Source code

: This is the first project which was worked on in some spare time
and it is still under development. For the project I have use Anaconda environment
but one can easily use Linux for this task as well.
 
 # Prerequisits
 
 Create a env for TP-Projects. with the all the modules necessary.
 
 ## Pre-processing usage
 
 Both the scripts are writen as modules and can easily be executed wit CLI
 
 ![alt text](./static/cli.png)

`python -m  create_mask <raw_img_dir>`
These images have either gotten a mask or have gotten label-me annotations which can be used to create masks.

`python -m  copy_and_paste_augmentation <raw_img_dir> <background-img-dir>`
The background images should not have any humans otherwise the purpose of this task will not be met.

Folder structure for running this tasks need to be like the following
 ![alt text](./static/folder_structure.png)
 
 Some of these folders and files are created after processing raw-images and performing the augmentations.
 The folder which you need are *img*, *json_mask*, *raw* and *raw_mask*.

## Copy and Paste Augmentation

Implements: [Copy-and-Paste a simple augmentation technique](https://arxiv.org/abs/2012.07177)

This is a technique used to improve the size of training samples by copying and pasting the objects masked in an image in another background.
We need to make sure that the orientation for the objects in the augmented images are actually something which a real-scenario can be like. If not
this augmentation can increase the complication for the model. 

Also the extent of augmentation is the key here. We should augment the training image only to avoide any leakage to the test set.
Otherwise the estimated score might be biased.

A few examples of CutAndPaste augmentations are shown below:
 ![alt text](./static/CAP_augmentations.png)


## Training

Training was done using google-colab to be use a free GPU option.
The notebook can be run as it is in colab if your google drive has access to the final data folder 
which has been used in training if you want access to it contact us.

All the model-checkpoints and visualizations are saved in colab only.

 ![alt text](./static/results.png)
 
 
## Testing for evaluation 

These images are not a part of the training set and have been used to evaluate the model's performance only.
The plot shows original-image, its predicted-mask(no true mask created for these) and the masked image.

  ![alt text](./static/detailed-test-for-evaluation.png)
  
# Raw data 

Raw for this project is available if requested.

■ Work instructions ■
After reading through the material, print all of it again exactly.

■ Result of the task ■
Source code

: This is the first project which was worked on in some spare time
and it is still under development. For the project I have use Anaconda environment
but one can easily use Linux for this task as well.
 
 # Prerequisits
 
 Create a env for TP-Projects. with the all the modules necessary.
 
 ## Pre-processing usage
 
 Both the scripts are writen as modules and can easily be executed wit CLI
 
 ![alt text](./static/cli.png)

`python -m  create_mask <raw_img_dir>`
These images have either gotten a mask or have gotten label-me annotations which can be used to create masks.

`python -m  copy_and_paste_augmentation <raw_img_dir> <background-img-dir>`
The background images should not have any humans otherwise the purpose of this task will not be met.

Folder structure for running this tasks need to be like the following
 ![alt text](./static/folder_structure.png)
 
 Some of these folders and files are created after processing raw-images and performing the augmentations.
 The folder which you need are *img*, *json_mask*, *raw* and *raw_mask*.

## Copy and Paste Augmentation

Implements: [Copy-and-Paste a simple augmentation technique](https://arxiv.org/abs/2012.07177)

This is a technique used to improve the size of training samples by copying and pasting the objects masked in an image in another background.
We need to make sure that the orientation for the objects in the augmented images are actually something which a real-scenario can be like. If not
this augmentation can increase the complication for the model. 

Also the extent of augmentation is the key here. We should augment the training image only to avoide any leakage to the test set.
Otherwise the estimated score might be biased.

A few examples of CutAndPaste augmentations are shown below:
 ![alt text](./static/CAP_augmentations.png)


## Training

Training was done using google-colab to be use a free GPU option.
The notebook can be run as it is in colab if your google drive has access to the final data folder 
which has been used in training if you want access to it contact us.

All the model-checkpoints and visualizations are saved in colab only.

 ![alt text](./static/results.png)
 
 
## Testing for evaluation 

These images are not a part of the training set and have been used to evaluate the model's performance only.
The plot shows original-image, its predicted-mask(no true mask created for these) and the masked image.

  ![alt text](./static/detailed-test-for-evaluation.png)
  
# Raw data 

Raw for this project is available if requested.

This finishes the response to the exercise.